Records from a collection:

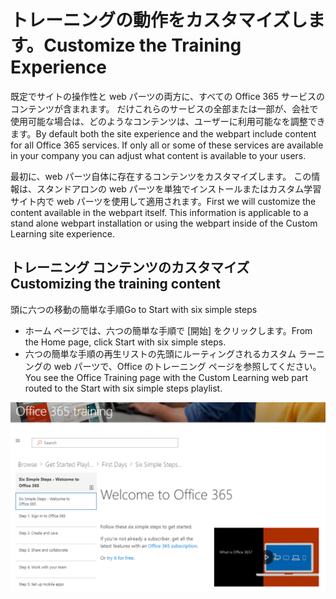 # <a name="customize-the-training-experience"></a><span data-ttu-id="d94fb-101">トレーニングの動作をカスタマイズします。</span><span class="sxs-lookup"><span data-stu-id="d94fb-101">Customize the Training Experience</span></span>

<span data-ttu-id="d94fb-p101">既定でサイトの操作性と web パーツの両方に、すべての Office 365 サービスのコンテンツが含まれます。 だけこれらのサービスの全部または一部が、会社で使用可能な場合は、どのようなコンテンツは、ユーザーに利用可能なを調整できます。</span><span class="sxs-lookup"><span data-stu-id="d94fb-p101">By default both the site experience and the webpart include content for all Office 365 services.  If only all or some of these services are available in your company you can adjust what content is available to your users.</span></span>  

<span data-ttu-id="d94fb-p102">最初に、web パーツ自体に存在するコンテンツをカスタマイズします。 この情報は、スタンドアロンの web パーツを単独でインストールまたはカスタム学習サイト内で web パーツを使用して適用されます。</span><span class="sxs-lookup"><span data-stu-id="d94fb-p102">First we will customize the content available in the webpart itself.  This information is applicable to a stand alone webpart installation or using the webpart inside of the Custom Learning site experience.</span></span> 

## <a name="customizing-the-training-content"></a><span data-ttu-id="d94fb-106">トレーニング コンテンツのカスタマイズ</span><span class="sxs-lookup"><span data-stu-id="d94fb-106">Customizing the training content</span></span>


<span data-ttu-id="d94fb-107">頭に六つの移動の簡単な手順</span><span class="sxs-lookup"><span data-stu-id="d94fb-107">Go to Start with six simple steps</span></span>
- <span data-ttu-id="d94fb-108">ホーム ページでは、六つの簡単な手順で [開始] をクリックします。</span><span class="sxs-lookup"><span data-stu-id="d94fb-108">From the Home page, click Start with six simple steps.</span></span> 
- <span data-ttu-id="d94fb-109">六つの簡単な手順の再生リストの先頭にルーティングされるカスタム ラーニングの web パーツで、Office のトレーニング ページを参照してください。</span><span class="sxs-lookup"><span data-stu-id="d94fb-109">You see the Office Training page with the Custom Learning web part routed to the Start with six simple steps playlist.</span></span>  

![六つのステップの再生リスト](media/clo365sixsteps.png)
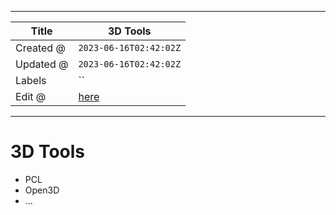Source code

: -----

| Title     | 3D Tools                                              |
| --------- | ----------------------------------------------------- |
| Created @ | `2023-06-16T02:42:02Z`                                |
| Updated @ | `2023-06-16T02:42:02Z`                                |
| Labels    | \`\`                                                  |
| Edit @    | [here](https://github.com/junxnone/aiwiki/issues/419) |

-----

# 3D Tools

  - PCL
  - Open3D
  - ...
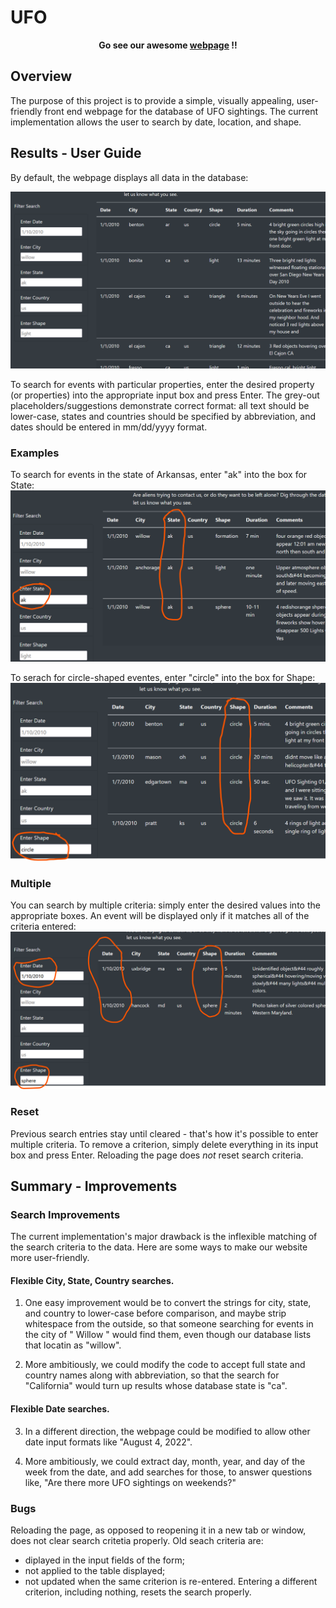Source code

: # UFO

<p align="center">
<b>Go see our awesome <a href = https://ajawa-took.github.io/UFO/>webpage</a> !!</b>
</p>

## Overview

The purpose of this project is to provide a simple, visually appealing, user-friendly front end webpage for the database of UFO sightings. The current implementation allows the user to search by date, location, and shape.

## Results - User Guide

By default, the webpage displays all data in the database:

![unfiltered](/screenshots/unfiltered.png)

To search for events with particular properties, enter the desired property (or properties) into the appropriate input box and press Enter. The grey-out placeholders/suggestions demonstrate correct format: all text should be lower-case, states and countries should be specified by abbreviation, and dates should be entered in mm/dd/yyyy format.

### Examples
To search for events in the state of Arkansas, enter "ak" into the box for State:
![arkansas](/screenshots/arkansas.png)

To serach for circle-shaped eventes, enter "circle" into the box for Shape:
![circle](/screenshots/circle.png)

### Multiple

You can search by multiple criteria: simply enter the desired values into the appropriate boxes. An event will be displayed only if it matches all of the criteria entered:
![multiple](/screenshots/multiple.png)

### Reset

Previous search entries stay until cleared - that's how it's possible to enter multiple criteria. To remove a criterion, simply delete everything in its input box and press Enter. Reloading the page does *not* reset search criteria.

## Summary - Improvements

### Search Improvements

The current implementation's major drawback is the inflexible matching of the search criteria to the data. Here are some ways to make our website more user-friendly.

#### Flexible City, State, Country searches.

1. One easy improvement would be to convert the strings for city, state, and country to lower-case before comparison, and maybe strip whitespace from the outside, so that someone searching for events in the city of " Willow " would find them, even though our database lists that locatin as "willow".

2. More ambitiously, we could modify the code to accept full state and country names along with abbreviation, so that the search for "California" would turn up results whose database state is "ca". 

#### Flexible Date searches.

3. In a different direction, the webpage could be modified to allow other date input formats like "August 4, 2022".

4. More ambitiously, we could extract day, month, year, and day of the week from the date, and add searches for those, to answer questions like, "Are there more UFO sightings on weekends?"

### Bugs

Reloading the page, as opposed to reopening it in a new tab or window, does not clear search critetia properly. Old seach criteria are:
 - diplayed in the input fields of the form;
 - not applied to the table displayed;
 - not updated when the same criterion is re-entered.
Entering a different criterion, including nothing, resets the search properly.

Exercise aim: Apart from the pictures, every record must be set down exactly.

Response:
 # <a name="customize-the-training-experience"></a><span data-ttu-id="d94fb-101">トレーニングの動作をカスタマイズします。</span><span class="sxs-lookup"><span data-stu-id="d94fb-101">Customize the Training Experience</span></span>

<span data-ttu-id="d94fb-p101">既定でサイトの操作性と web パーツの両方に、すべての Office 365 サービスのコンテンツが含まれます。 だけこれらのサービスの全部または一部が、会社で使用可能な場合は、どのようなコンテンツは、ユーザーに利用可能なを調整できます。</span><span class="sxs-lookup"><span data-stu-id="d94fb-p101">By default both the site experience and the webpart include content for all Office 365 services.  If only all or some of these services are available in your company you can adjust what content is available to your users.</span></span>  

<span data-ttu-id="d94fb-p102">最初に、web パーツ自体に存在するコンテンツをカスタマイズします。 この情報は、スタンドアロンの web パーツを単独でインストールまたはカスタム学習サイト内で web パーツを使用して適用されます。</span><span class="sxs-lookup"><span data-stu-id="d94fb-p102">First we will customize the content available in the webpart itself.  This information is applicable to a stand alone webpart installation or using the webpart inside of the Custom Learning site experience.</span></span> 

## <a name="customizing-the-training-content"></a><span data-ttu-id="d94fb-106">トレーニング コンテンツのカスタマイズ</span><span class="sxs-lookup"><span data-stu-id="d94fb-106">Customizing the training content</span></span>


<span data-ttu-id="d94fb-107">頭に六つの移動の簡単な手順</span><span class="sxs-lookup"><span data-stu-id="d94fb-107">Go to Start with six simple steps</span></span>
- <span data-ttu-id="d94fb-108">ホーム ページでは、六つの簡単な手順で [開始] をクリックします。</span><span class="sxs-lookup"><span data-stu-id="d94fb-108">From the Home page, click Start with six simple steps.</span></span> 
- <span data-ttu-id="d94fb-109">六つの簡単な手順の再生リストの先頭にルーティングされるカスタム ラーニングの web パーツで、Office のトレーニング ページを参照してください。</span><span class="sxs-lookup"><span data-stu-id="d94fb-109">You see the Office Training page with the Custom Learning web part routed to the Start with six simple steps playlist.</span></span>  

![六つのステップの再生リスト](media/clo365sixsteps.png)
Source code

: -----

| Title     | 3D Tools                                              |
| --------- | ----------------------------------------------------- |
| Created @ | `2023-06-16T02:42:02Z`                                |
| Updated @ | `2023-06-16T02:42:02Z`                                |
| Labels    | \`\`                                                  |
| Edit @    | [here](https://github.com/junxnone/aiwiki/issues/419) |

-----

# 3D Tools

  - PCL
  - Open3D
  - ...
Source code

: # UFO

<p align="center">
<b>Go see our awesome <a href = https://ajawa-took.github.io/UFO/>webpage</a> !!</b>
</p>

## Overview

The purpose of this project is to provide a simple, visually appealing, user-friendly front end webpage for the database of UFO sightings. The current implementation allows the user to search by date, location, and shape.

## Results - User Guide

By default, the webpage displays all data in the database:

![unfiltered](/screenshots/unfiltered.png)

To search for events with particular properties, enter the desired property (or properties) into the appropriate input box and press Enter. The grey-out placeholders/suggestions demonstrate correct format: all text should be lower-case, states and countries should be specified by abbreviation, and dates should be entered in mm/dd/yyyy format.

### Examples
To search for events in the state of Arkansas, enter "ak" into the box for State:
![arkansas](/screenshots/arkansas.png)

To serach for circle-shaped eventes, enter "circle" into the box for Shape:
![circle](/screenshots/circle.png)

### Multiple

You can search by multiple criteria: simply enter the desired values into the appropriate boxes. An event will be displayed only if it matches all of the criteria entered:
![multiple](/screenshots/multiple.png)

### Reset

Previous search entries stay until cleared - that's how it's possible to enter multiple criteria. To remove a criterion, simply delete everything in its input box and press Enter. Reloading the page does *not* reset search criteria.

## Summary - Improvements

### Search Improvements

The current implementation's major drawback is the inflexible matching of the search criteria to the data. Here are some ways to make our website more user-friendly.

#### Flexible City, State, Country searches.

1. One easy improvement would be to convert the strings for city, state, and country to lower-case before comparison, and maybe strip whitespace from the outside, so that someone searching for events in the city of " Willow " would find them, even though our database lists that locatin as "willow".

2. More ambitiously, we could modify the code to accept full state and country names along with abbreviation, so that the search for "California" would turn up results whose database state is "ca". 

#### Flexible Date searches.

3. In a different direction, the webpage could be modified to allow other date input formats like "August 4, 2022".

4. More ambitiously, we could extract day, month, year, and day of the week from the date, and add searches for those, to answer questions like, "Are there more UFO sightings on weekends?"

### Bugs

Reloading the page, as opposed to reopening it in a new tab or window, does not clear search critetia properly. Old seach criteria are:
 - diplayed in the input fields of the form;
 - not applied to the table displayed;
 - not updated when the same criterion is re-entered.
Entering a different criterion, including nothing, resets the search properly.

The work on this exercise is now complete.